• **WHAT YOU SHOULD DO**
Would you please copy each line below that includes the string "reconstruction"?

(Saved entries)

-------

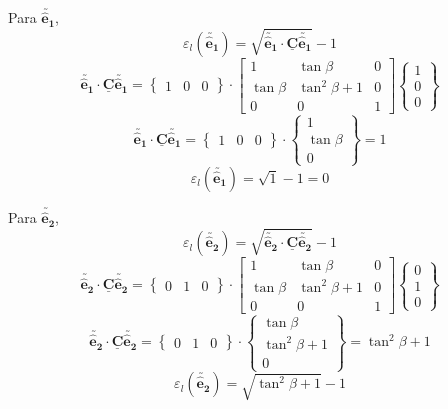 \begin{enumerate}
    Para $\utilde{\mathbf{\hat{e}_1}}$,
    \[\varepsilon_l(\utilde{\mathbf{\hat{e}_1}})=\sqrt{\utilde{\mathbf{\hat{e}_1}}\cdot\underline{\mathbf{C}}\utilde{\mathbf{\hat{e}_1}}}-1\]
    \[
        \utilde{\mathbf{\hat{e}_1}}\cdot\underline{\mathbf{C}}\utilde{\mathbf{\hat{e}_1}}
        =
        \begin{Bmatrix}
            1 & 0 & 0
        \end{Bmatrix}
        \cdot
        \begin{bmatrix}
            1 & \tan\beta & 0 \\
            \tan\beta & \tan^2\beta + 1 & 0 \\
            0 & 0 & 1
        \end{bmatrix}
        \begin{Bmatrix}
            1 \\ 0 \\ 0
        \end{Bmatrix}
    \]
    \[
        \utilde{\mathbf{\hat{e}_1}}\cdot\underline{\mathbf{C}}\utilde{\mathbf{\hat{e}_1}}
        =
        \begin{Bmatrix}
            1 & 0 & 0
        \end{Bmatrix}
        \cdot
        \begin{Bmatrix}
            1 \\ \tan\beta \\ 0
        \end{Bmatrix}
        =
        1
    \]
    \[\varepsilon_l(\utilde{\mathbf{\hat{e}_1}})=\sqrt{1}-1=0\]

    Para $\utilde{\mathbf{\hat{e}_2}}$,
    \[\varepsilon_l(\utilde{\mathbf{\hat{e}_2}})=\sqrt{\utilde{\mathbf{\hat{e}_2}}\cdot\underline{\mathbf{C}}\utilde{\mathbf{\hat{e}_2}}}-1\]
    \[
        \utilde{\mathbf{\hat{e}_2}}\cdot\underline{\mathbf{C}}\utilde{\mathbf{\hat{e}_2}}
        =
        \begin{Bmatrix}
            0 & 1 & 0
        \end{Bmatrix}
        \cdot
        \begin{bmatrix}
            1 & \tan\beta & 0 \\
            \tan\beta & \tan^2\beta + 1 & 0 \\
            0 & 0 & 1
        \end{bmatrix}
        \begin{Bmatrix}
            0 \\ 1 \\ 0
        \end{Bmatrix}
    \]
    \[
        \utilde{\mathbf{\hat{e}_2}}\cdot\underline{\mathbf{C}}\utilde{\mathbf{\hat{e}_2}}
        =
        \begin{Bmatrix}
            0 & 1 & 0
        \end{Bmatrix}
        \cdot
        \begin{Bmatrix}
            \tan\beta \\ \tan^2\beta + 1 \\ 0
        \end{Bmatrix}
        =
        \tan^2\beta + 1
    \]
    \[\varepsilon_l(\utilde{\mathbf{\hat{e}_2}})=\sqrt{\tan^2\beta + 1}-1\]


\end{enumerate}
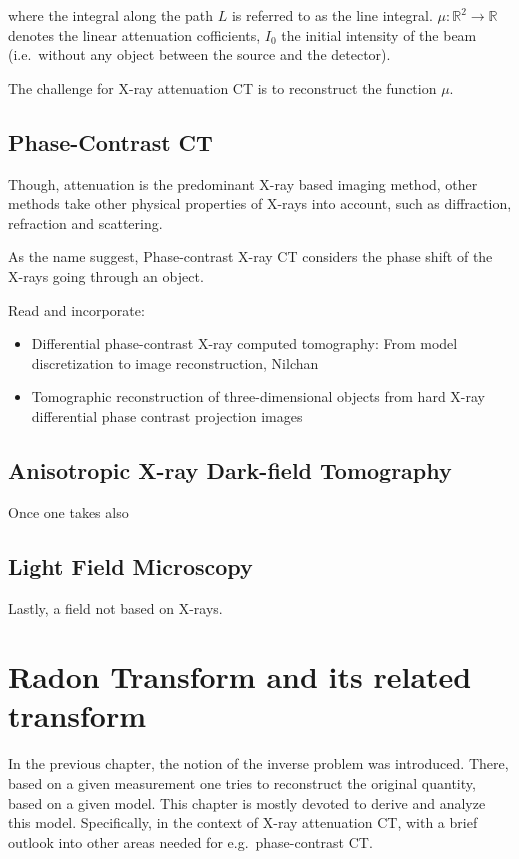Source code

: where the integral along the path \(L\) is referred to as the line integral.
\(\mu \colon \mathbb{R}^2 \to \mathbb{R}\) denotes the linear attenuation cofficients, \(I_0\)
the initial intensity of the beam (i.e.\ without any object between the source and the detector).

The challenge for X-ray attenuation CT is to reconstruct the function \(\mu\).

\section{Phase-Contrast CT}\label{sec:phasecontrast_ct}

Though, attenuation is the predominant X-ray based imaging method, other methods take other physical
properties of X-rays into account, such as diffraction, refraction and scattering.

As the name suggest, Phase-contrast X-ray CT considers the phase shift of the X-rays going through
an object.

Read and incorporate:
\begin{itemize}
	\item Differential phase-contrast X-ray computed tomography: From model discretization to image
	      reconstruction, Nilchan
	\item Tomographic reconstruction of three-dimensional objects from hard X-ray differential phase
	      contrast projection images
\end{itemize}


\section{Anisotropic X-ray Dark-field Tomography}\label{sec:axdt}

Once one takes also

\section{Light Field Microscopy}\label{sec:lightfield_microscopy}

Lastly, a field not based on X-rays.


\chapter{Radon Transform and its related transform}\label{chap:radon_transform_and_related}

In the previous chapter, the notion of the inverse problem was introduced. There, based on a given
measurement one tries to reconstruct the original quantity, based on a given model. This chapter is
mostly devoted to derive and analyze this model. Specifically, in the context of X-ray attenuation
CT, with a brief outlook into other areas needed for e.g.\ phase-contrast CT\@.

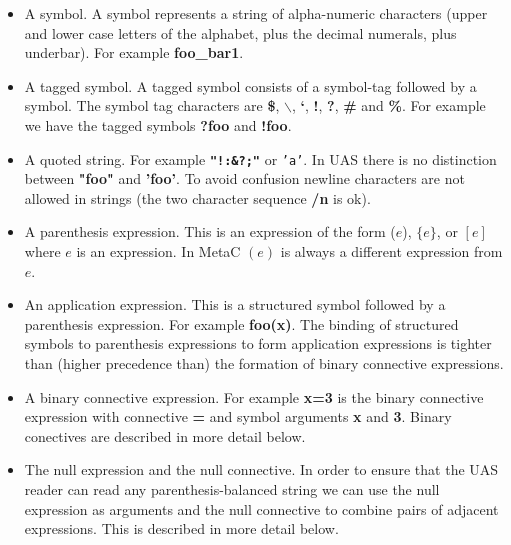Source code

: \documentclass{article}
\begin{document}
\begin{itemize}
\item A symbol.  A symbol represents a string of alpha-numeric characters (upper and lower case letters of the alphabet, plus the decimal numerals, plus underbar).
  For example {\bf  foo\_bar1}.
\item A tagged symbol.  A tagged symbol consists of a symbol-tag followed by a symbol.  The symbol tag characters are {\bf \$}, {\bf $\backslash$}, {\bf `}, {\bf !}, {\bf ?}, {\bf \#} and {\bf \%}.
  For example we have the tagged symbols {\bf ?foo} and {\bf !foo}.
\item A quoted string.  For example {\bf \tt "!:\&?;"} or {\tt 'a'}.  In UAS there is no distinction between {\bf "foo"} and {\bf 'foo'}.  To avoid confusion newline characters are not allowed in strings (the two character sequence {\bf /n} is ok).
\item A parenthesis expression.  This is an expression of the form ($e$), $\{e\}$, or $[e]$ where $e$ is an expression.  In MetaC $(e)$ is always a different expression from $e$.
\item An application expression.  This is a structured symbol followed by a parenthesis expression.  For example {\bf foo(x)}.
The binding of structured symbols to parenthesis expressions to form application expressions is tighter than (higher precedence than) the formation of binary connective expressions.
\item A binary connective expression.  For example {\bf x=3} is the binary connective expression with connective {\bf =} and symbol arguments {\bf x} and {\bf 3}.  Binary conectives are described in more detail below.
\item The null expression and the null connective. In order to ensure that the UAS reader can read any parenthesis-balanced string we can use the null
  expression as arguments and the null connective to combine pairs of adjacent expressions.  This is described in more detail below.
\end{itemize}
\end{document}
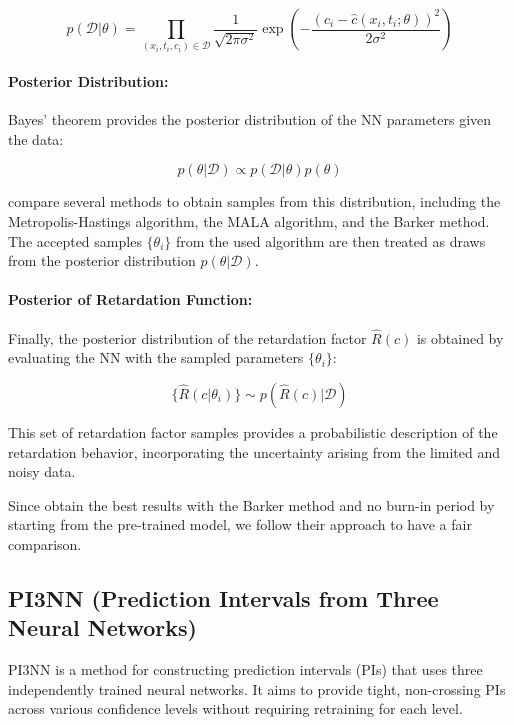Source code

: \begin{equation}
p(\mathcal{D} | \theta) = \prod_{(x_i, t_i, c_i) \in \mathcal{D}} \frac{1}{\sqrt{2\pi \sigma^2}} \exp \left( -\frac{(c_i - \hat{c}(x_i, t_i; \theta))^2}{2\sigma^2} \right)
\label{eq:likelihood}
\end{equation}

\paragraph{Posterior Distribution:}

Bayes' theorem provides the posterior distribution of the NN parameters given the data:

\begin{equation*}
p(\theta | \mathcal{D}) \propto p(\mathcal{D} | \theta) p(\theta)
\end{equation*}

\cite{finn} compare several methods to obtain samples from this distribution, including the Metropolis-Hastings algorithm, the MALA algorithm, and the Barker method. The accepted samples $\{\theta_i\}$ from the used algorithm are then treated as draws from the posterior distribution $p(\theta | \mathcal{D})$.

\paragraph{Posterior of Retardation Function:}

Finally, the posterior distribution of the retardation factor $\hat{R}(c)$ is obtained by evaluating the NN with the sampled parameters $\{\theta_i\}$:

\begin{equation*}
\{\hat{R}(c | \theta_i)\} \sim p(\hat{R}(c) | \mathcal{D})
\end{equation*}

This set of retardation factor samples provides a probabilistic description of the retardation behavior, incorporating the uncertainty arising from the limited and noisy data.

Since \cite{finn} obtain the best results with the Barker method and no burn-in period by starting from the pre-trained model, we follow their approach to have a fair comparison.




\subsection{PI3NN (Prediction Intervals from Three Neural Networks)}
PI3NN \cite{pi3nn} is a method for constructing prediction intervals (PIs) that uses three independently trained neural networks. It aims to provide tight, non-crossing PIs across various confidence levels without requiring retraining for each level.

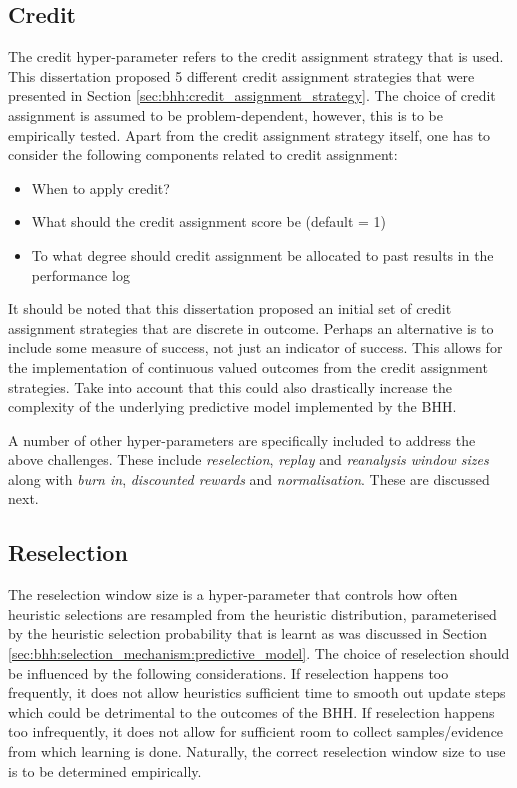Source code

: \subsection{Credit}
\label{sec:bhh:hyper_parameters:credit}

The credit hyper-parameter refers to the credit assignment strategy that is used. This dissertation proposed 5 different credit assignment strategies that were presented in Section \ref{sec:bhh:credit_assignment_strategy}. The choice of credit assignment is assumed to be problem-dependent, however, this is to be empirically tested. Apart from the credit assignment strategy itself, one has to consider the following components related to credit assignment:

\begin{itemize}
    \item When to apply credit?
    \item What should the credit assignment score be (default = 1)
    \item To what degree should credit assignment be allocated to past results in the performance log
\end{itemize}

It should be noted that this dissertation proposed an initial set of credit assignment strategies that are discrete in outcome. Perhaps an alternative is to include some measure of success, not just an indicator of success. This allows for the implementation of continuous valued outcomes from the credit assignment strategies. Take into account that this could also drastically increase the complexity of the underlying predictive model implemented by the \ac{BHH}.

A number of other hyper-parameters are specifically included to address the above challenges. These include \textit{reselection}, \textit{replay} and \textit{reanalysis window sizes} along with \textit{burn in}, \textit{discounted rewards} and \textit{normalisation}. These are discussed next.

\subsection{Reselection}
\label{sec:bhh:hyper_parameters:reselection}

The reselection window size is a hyper-parameter that controls how often heuristic selections are resampled from the heuristic distribution, parameterised by the heuristic selection probability that is learnt as was discussed in Section \ref{sec:bhh:selection_mechanism:predictive_model}. The choice of reselection should be influenced by the following considerations. If reselection happens too frequently, it does not allow heuristics sufficient time to smooth out update steps which could be detrimental to the outcomes of the \ac{BHH}. If reselection happens too infrequently, it does not allow for sufficient room to collect samples/evidence from which learning is done. Naturally, the correct reselection window size to use is to be determined empirically.

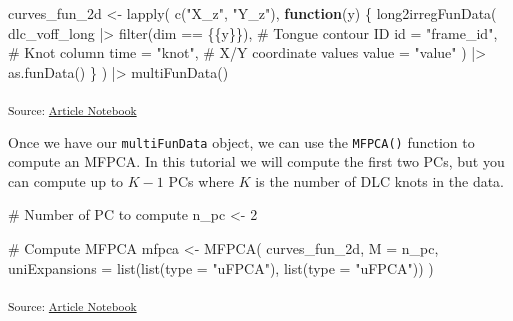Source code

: \documentclass[
]{interact}
\newenvironment{Shaded}{\begin{snugshade}}{\end{snugshade}}
\newcommand{\AttributeTok}[1]{\textcolor[rgb]{0.40,0.45,0.13}{#1}}
\newcommand{\CommentTok}[1]{\textcolor[rgb]{0.37,0.37,0.37}{#1}}
\newcommand{\ControlFlowTok}[1]{\textcolor[rgb]{0.00,0.23,0.31}{\textbf{#1}}}
\newcommand{\DecValTok}[1]{\textcolor[rgb]{0.68,0.00,0.00}{#1}}
\newcommand{\FunctionTok}[1]{\textcolor[rgb]{0.28,0.35,0.67}{#1}}
\newcommand{\NormalTok}[1]{\textcolor[rgb]{0.00,0.23,0.31}{#1}}
\newcommand{\OtherTok}[1]{\textcolor[rgb]{0.00,0.23,0.31}{#1}}
\newcommand{\SpecialCharTok}[1]{\textcolor[rgb]{0.37,0.37,0.37}{#1}}
\newcommand{\StringTok}[1]{\textcolor[rgb]{0.13,0.47,0.30}{#1}}
\begin{document}
\begin{Shaded}
\begin{Highlighting}[]
\NormalTok{curves\_fun\_2d }\OtherTok{\textless{}{-}} \FunctionTok{lapply}\NormalTok{(}
  \FunctionTok{c}\NormalTok{(}\StringTok{"X\_z"}\NormalTok{, }\StringTok{"Y\_z"}\NormalTok{),}
  \ControlFlowTok{function}\NormalTok{(y) \{}
    \FunctionTok{long2irregFunData}\NormalTok{(}
\NormalTok{      dlc\_voff\_long }\SpecialCharTok{|\textgreater{}} \FunctionTok{filter}\NormalTok{(dim }\SpecialCharTok{==}\NormalTok{ \{\{y\}\}),}
      \CommentTok{\# Tongue contour ID}
      \AttributeTok{id =} \StringTok{"frame\_id"}\NormalTok{,}
      \CommentTok{\# Knot column}
      \AttributeTok{time =} \StringTok{"knot"}\NormalTok{,}
      \CommentTok{\# X/Y coordinate values}
      \AttributeTok{value =} \StringTok{"value"}
\NormalTok{    ) }\SpecialCharTok{|\textgreater{}} 
    \FunctionTok{as.funData}\NormalTok{()}
\NormalTok{  \}}
\NormalTok{) }\SpecialCharTok{|\textgreater{}} 
  \FunctionTok{multiFunData}\NormalTok{()}
\end{Highlighting}
\end{Shaded}

\textsubscript{Source:
\href{https://stefanocoretta.github.io/mv_uti/index.qmd.html}{Article
Notebook}}

Once we have our \texttt{multiFunData} object, we can use the
\texttt{MFPCA()} function to compute an MFPCA. In this tutorial we will
compute the first two PCs, but you can compute up to \(K-1\) PCs where
\(K\) is the number of DLC knots in the data.

\begin{Shaded}
\begin{Highlighting}[]
\CommentTok{\# Number of PC to compute}
\NormalTok{n\_pc }\OtherTok{\textless{}{-}} \DecValTok{2}

\CommentTok{\# Compute MFPCA}
\NormalTok{mfpca }\OtherTok{\textless{}{-}} \FunctionTok{MFPCA}\NormalTok{(}
\NormalTok{  curves\_fun\_2d,}
  \AttributeTok{M =}\NormalTok{ n\_pc,}
  \AttributeTok{uniExpansions =} \FunctionTok{list}\NormalTok{(}\FunctionTok{list}\NormalTok{(}\AttributeTok{type =} \StringTok{"uFPCA"}\NormalTok{), }\FunctionTok{list}\NormalTok{(}\AttributeTok{type =} \StringTok{"uFPCA"}\NormalTok{))}
\NormalTok{)}
\end{Highlighting}
\end{Shaded}

\textsubscript{Source:
\href{https://stefanocoretta.github.io/mv_uti/index.qmd.html}{Article
Notebook}}
\end{document}
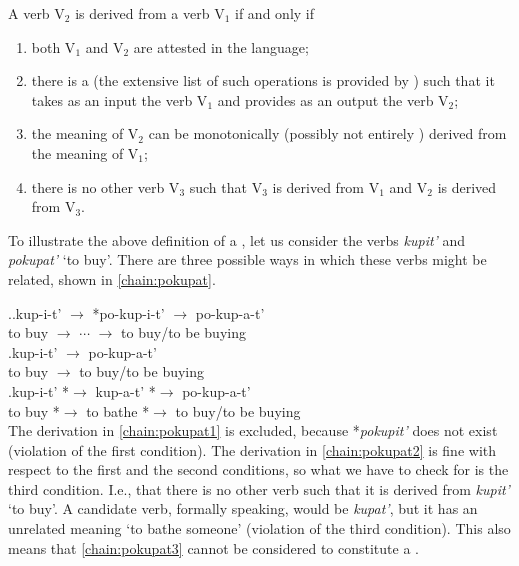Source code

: \begin{definition}\label{def:history}
A verb V$_2$ is derived from a verb V$_1$ if and only if
\begin{enumerate}
\item both V$_1$ and V$_2$ are attested in the language;
\item there is a  (the extensive list of such operations is provided by \citealt{Shvedova:82}) such that it takes as an input the verb V$_1$ and provides as an output the verb V$_2$;
\item the meaning of V$_2$ can be monotonically (possibly not entirely ) derived from the meaning of V$_1$;
\item there is no other verb V$_3$ such that V$_3$ is derived from V$_1$ and V$_2$ is derived from V$_3$.
\end{enumerate}
\end{definition}

To illustrate the above definition of a , let us consider the verbs \textit{kupit'\textsuperscript{\PF}} and \textit{pokupat'\textsuperscript{\IPF}} `to buy'. There are three possible ways in which these verbs might be related, shown in \ref{chain:pokupat}.

\ex.\label{chain:pokupat}\ag.\label{chain:pokupat1}kup-i-t'\textsuperscript{\PF} $\rightarrow$ *po-kup-i-t' $\rightarrow$ po-kup-a-t'\textsuperscript{\IPF}\\	
{to buy} $\rightarrow$ $\cdots$ $\rightarrow$ {to buy/to be buying}\\
\bg.\label{chain:pokupat2}kup-i-t'\textsuperscript{\PF} $\rightarrow$ po-kup-a-t'\textsuperscript{\IPF}\\
{to buy} $\rightarrow$ {to buy/to be buying}\\
\bg.\label{chain:pokupat3}kup-i-t'\textsuperscript{\PF} *$\rightarrow$ kup-a-t'\textsuperscript{\IPF} *$\rightarrow$ po-kup-a-t'\textsuperscript{\IPF}\\
{to buy} *$\rightarrow$ {to bathe} *$\rightarrow$ {to buy/to be buying}\\

The derivation in \ref{chain:pokupat1} is excluded, because *\textit{pokupit'} does not exist (violation of the first condition). The derivation in \ref{chain:pokupat2} is fine with respect to the first and the second conditions, so what we have to check for is the third condition. I.e., that there is no other verb such that it is derived from \textit{kupit'}\textsuperscript{\PF} `to buy'.  A candidate verb, formally speaking, would be \textit{kupat'\textsuperscript{\IPF}}, but it has an unrelated meaning `to bathe someone' (violation of the third condition). This also means that \ref{chain:pokupat3} cannot be considered to constitute a .  

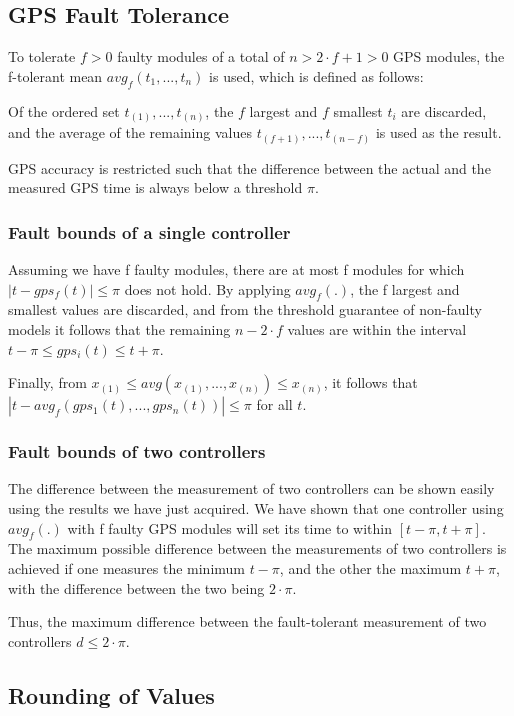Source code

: \documentclass[12pt,a4paper,titlepage,oneside]{article}
\begin{document}
\subsection{GPS Fault Tolerance}

To tolerate $f > 0$ faulty modules of a total of $n > 2 \cdot f + 1 >
0$ GPS modules, the f-tolerant mean $avg_f(t_1, ... , t_n)$ is used, which is
defined as follows:

Of the ordered set $t_{(1)}, ... , t_{(n)}$, the $f$ largest and $f$ smallest
$t_i$ are discarded, and the average of the remaining values $t_{(f + 1)}, ...,
t_{(n - f)}$ is used as the result.

GPS accuracy is restricted such that the difference between the actual and the
measured GPS time is always below a threshold $\pi$.

\subsubsection{Fault bounds of a single controller}

Assuming we have f faulty modules, there are at most f modules for which
$|t-gps_f(t)| \leq \pi$ does not hold. By applying $avg_f(.)$, the f largest and
smallest values are discarded, and from the threshold guarantee of non-faulty
models it follows that the remaining $n - 2 \cdot f$ values are within the
interval $t - \pi \leq gps_i(t) \leq t + \pi$.

Finally, from $x_{(1)} \leq avg(x_{(1)}, ..., x_{(n)}) \leq x_{(n)}$, it follows
that $|t - avg_f(gps_1(t), ..., gps_n(t))| \leq \pi$ for all $t$.

\subsubsection{Fault bounds of two controllers}

The difference between the measurement of two controllers can be shown easily
using the results we have just acquired. We have shown that one controller using
$avg_f(.)$ with f faulty GPS modules will set its time to within $[t - \pi, t +
\pi]$. The maximum possible difference between the measurements of two
controllers is achieved if one measures the minimum $t - \pi$, and the other the
maximum $t + \pi$, with the difference between the two being $2 \cdot \pi$.

Thus, the maximum difference between the fault-tolerant measurement of two
controllers $d \leq 2 \cdot \pi$.

\subsection{Rounding of Values}
\end{document}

-------

• **FINISHED EXERCISE**
	      reconstruction, Nilchan
	\item Tomographic reconstruction of three-dimensional objects from hard X-ray differential phase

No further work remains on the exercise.